Your instructions
Please repeat the records below exactly, but only from the line that contains "of the energy" onward, ending with the last line.

Raw data

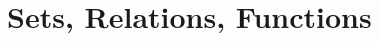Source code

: \documentclass[open-logic-part]{subfiles}
\begin{document}
\part{Sets, Relations, Functions}






\end{document}
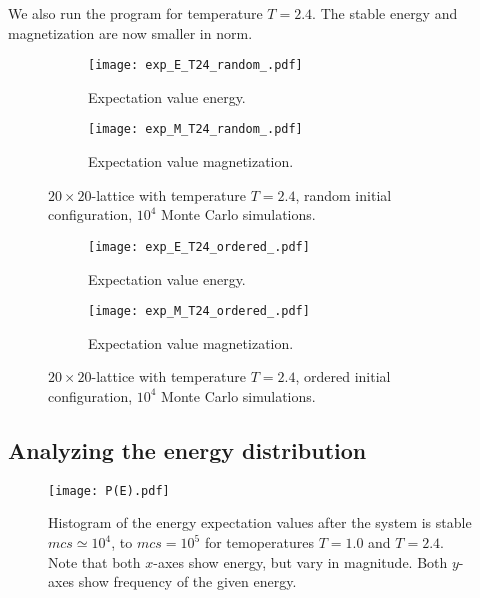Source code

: \documentclass[11pt]{article}
\begin{document}
\begin{flushleft}
We also run the program for temperature $T=2.4$. The stable energy and magnetization are now smaller in norm. 

\begin{figure}[H]
\centering
\begin{subfigure}{.5\textwidth}
  \centering
  \texttt{[image: exp\_E\_T24\_random\_.pdf]}
  \caption{Expectation value energy.}
  \label{fig:sub1}
\end{subfigure}%
\begin{subfigure}{.5\textwidth}
  \centering
  \texttt{[image: exp\_M\_T24\_random\_.pdf]}
  \caption{Expectation value magnetization.}
  \label{fig:sub2}
\end{subfigure}
\caption{$20 \times 20$-lattice with temperature $T=2.4$, random initial configuration, $10^4$ Monte Carlo simulations.}
\label{fig:cms-EM T=2.4 random}
\end{figure}


\begin{figure}[H]
\centering
\begin{subfigure}{.5\textwidth}
  \centering
  \texttt{[image: exp\_E\_T24\_ordered\_.pdf]}
  \caption{Expectation value energy.}
  \label{fig:sub1}
\end{subfigure}%
\begin{subfigure}{.5\textwidth}
  \centering
  \texttt{[image: exp\_M\_T24\_ordered\_.pdf]}
  \caption{Expectation value magnetization.}
  \label{fig:sub2}
\end{subfigure}
\caption{$20 \times 20$-lattice with temperature $T=2.4$, ordered initial configuration, $10^4$ Monte Carlo simulations.}
\label{fig:cms-EM T=2.4 random}
\end{figure}
\end{flushleft}


\subsection*{Analyzing the energy distribution}

\begin{figure}[H]
\centering
\texttt{[image: P(E).pdf]}
\caption{Histogram of the energy expectation values after the system is stable $mcs \simeq 10^4$, to $mcs= 10^5$ for temoperatures $T=1.0$ and $T=2.4$. Note that both $x$-axes show energy, but vary in magnitude. Both $y$-axes show frequency of the given energy.}
\label{fig::P(E)}
\end{figure}
\end{document}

Answer box
\caption{Histogram of the energy expectation values after the system is stable $mcs \simeq 10^4$, to $mcs= 10^5$ for temoperatures $T=1.0$ and $T=2.4$. Note that both $x$-axes show energy, but vary in magnitude. Both $y$-axes show frequency of the given energy.}
\label{fig::P(E)}
\end{figure}
\end{document}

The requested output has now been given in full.